Starting with the line that contains "Search Web App" and stopping after the line that contains "- Allows users to navigate through pages.", return each line below exactly as written, with no others.

Records contained in a dataset:
========================

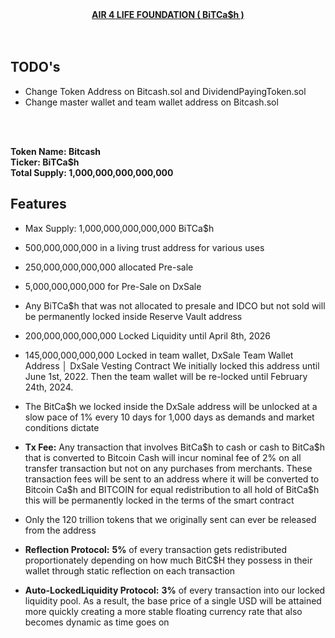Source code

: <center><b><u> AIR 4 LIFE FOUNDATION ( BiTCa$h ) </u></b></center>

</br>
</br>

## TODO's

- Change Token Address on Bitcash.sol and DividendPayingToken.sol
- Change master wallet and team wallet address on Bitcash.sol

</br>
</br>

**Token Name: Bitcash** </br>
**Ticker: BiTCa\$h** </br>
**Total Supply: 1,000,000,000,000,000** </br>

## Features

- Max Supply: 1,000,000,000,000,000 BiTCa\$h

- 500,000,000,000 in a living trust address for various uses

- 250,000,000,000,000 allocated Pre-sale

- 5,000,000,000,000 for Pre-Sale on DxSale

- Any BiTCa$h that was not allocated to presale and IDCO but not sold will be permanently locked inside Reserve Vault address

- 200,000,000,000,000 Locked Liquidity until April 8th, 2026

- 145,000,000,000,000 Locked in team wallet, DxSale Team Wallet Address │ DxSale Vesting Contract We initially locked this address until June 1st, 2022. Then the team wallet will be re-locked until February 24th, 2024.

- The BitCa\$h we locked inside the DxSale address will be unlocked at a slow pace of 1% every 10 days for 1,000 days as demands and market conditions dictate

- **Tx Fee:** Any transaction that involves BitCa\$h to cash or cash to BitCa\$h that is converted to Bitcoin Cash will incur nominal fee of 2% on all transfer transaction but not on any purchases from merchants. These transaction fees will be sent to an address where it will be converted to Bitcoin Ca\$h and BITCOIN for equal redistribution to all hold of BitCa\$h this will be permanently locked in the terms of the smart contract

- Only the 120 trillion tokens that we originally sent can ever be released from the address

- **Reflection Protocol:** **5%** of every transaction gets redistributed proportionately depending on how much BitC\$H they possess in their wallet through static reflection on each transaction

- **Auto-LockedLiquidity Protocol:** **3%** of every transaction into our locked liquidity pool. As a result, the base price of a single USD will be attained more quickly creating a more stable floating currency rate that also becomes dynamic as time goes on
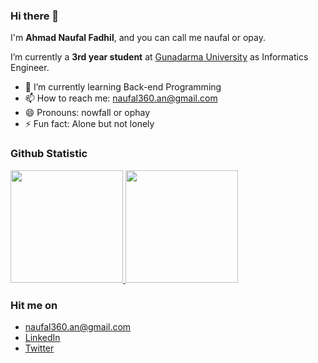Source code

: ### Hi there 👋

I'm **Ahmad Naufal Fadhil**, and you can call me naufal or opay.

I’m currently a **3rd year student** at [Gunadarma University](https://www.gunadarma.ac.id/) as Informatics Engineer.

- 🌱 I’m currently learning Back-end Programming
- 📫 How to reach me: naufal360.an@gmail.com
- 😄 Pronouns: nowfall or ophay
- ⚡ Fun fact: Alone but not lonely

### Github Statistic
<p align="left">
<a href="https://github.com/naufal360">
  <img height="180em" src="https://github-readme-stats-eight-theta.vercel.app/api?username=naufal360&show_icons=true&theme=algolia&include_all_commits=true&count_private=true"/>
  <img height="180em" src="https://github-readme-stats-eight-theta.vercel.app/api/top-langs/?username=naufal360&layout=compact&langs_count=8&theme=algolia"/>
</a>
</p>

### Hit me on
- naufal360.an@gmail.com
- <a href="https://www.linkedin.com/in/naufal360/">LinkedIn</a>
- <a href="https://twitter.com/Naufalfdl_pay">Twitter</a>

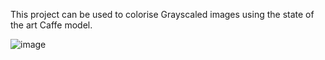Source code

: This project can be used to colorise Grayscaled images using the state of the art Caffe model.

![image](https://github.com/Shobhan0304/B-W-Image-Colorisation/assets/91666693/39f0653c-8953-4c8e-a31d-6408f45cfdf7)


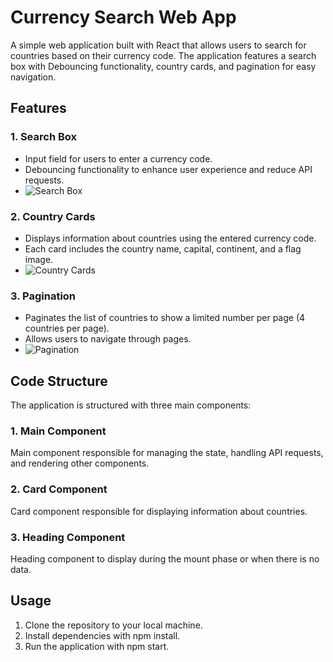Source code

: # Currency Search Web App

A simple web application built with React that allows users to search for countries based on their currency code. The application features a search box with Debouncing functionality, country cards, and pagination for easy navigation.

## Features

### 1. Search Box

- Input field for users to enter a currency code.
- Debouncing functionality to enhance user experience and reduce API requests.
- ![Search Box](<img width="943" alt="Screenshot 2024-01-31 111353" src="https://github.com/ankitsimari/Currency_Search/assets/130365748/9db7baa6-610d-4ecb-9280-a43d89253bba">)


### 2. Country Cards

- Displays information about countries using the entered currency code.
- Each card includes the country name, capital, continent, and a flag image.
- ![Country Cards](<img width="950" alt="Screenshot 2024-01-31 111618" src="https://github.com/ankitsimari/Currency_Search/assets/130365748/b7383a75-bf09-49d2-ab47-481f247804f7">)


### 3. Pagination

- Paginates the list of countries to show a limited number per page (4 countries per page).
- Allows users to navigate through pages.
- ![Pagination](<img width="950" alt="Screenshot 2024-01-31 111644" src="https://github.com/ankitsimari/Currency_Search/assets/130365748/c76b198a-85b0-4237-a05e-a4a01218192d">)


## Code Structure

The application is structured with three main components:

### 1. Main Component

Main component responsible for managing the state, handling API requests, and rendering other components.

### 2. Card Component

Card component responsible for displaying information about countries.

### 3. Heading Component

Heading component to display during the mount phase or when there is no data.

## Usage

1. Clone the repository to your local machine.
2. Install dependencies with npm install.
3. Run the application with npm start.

========================

▶ [OUTPUT]:
: # Currency Search Web App

A simple web application built with React that allows users to search for countries based on their currency code. The application features a search box with Debouncing functionality, country cards, and pagination for easy navigation.

## Features

### 1. Search Box

- Input field for users to enter a currency code.
- Debouncing functionality to enhance user experience and reduce API requests.
- ![Search Box](<img width="943" alt="Screenshot 2024-01-31 111353" src="https://github.com/ankitsimari/Currency_Search/assets/130365748/9db7baa6-610d-4ecb-9280-a43d89253bba">)


### 2. Country Cards

- Displays information about countries using the entered currency code.
- Each card includes the country name, capital, continent, and a flag image.
- ![Country Cards](<img width="950" alt="Screenshot 2024-01-31 111618" src="https://github.com/ankitsimari/Currency_Search/assets/130365748/b7383a75-bf09-49d2-ab47-481f247804f7">)


### 3. Pagination

- Paginates the list of countries to show a limited number per page (4 countries per page).
- Allows users to navigate through pages.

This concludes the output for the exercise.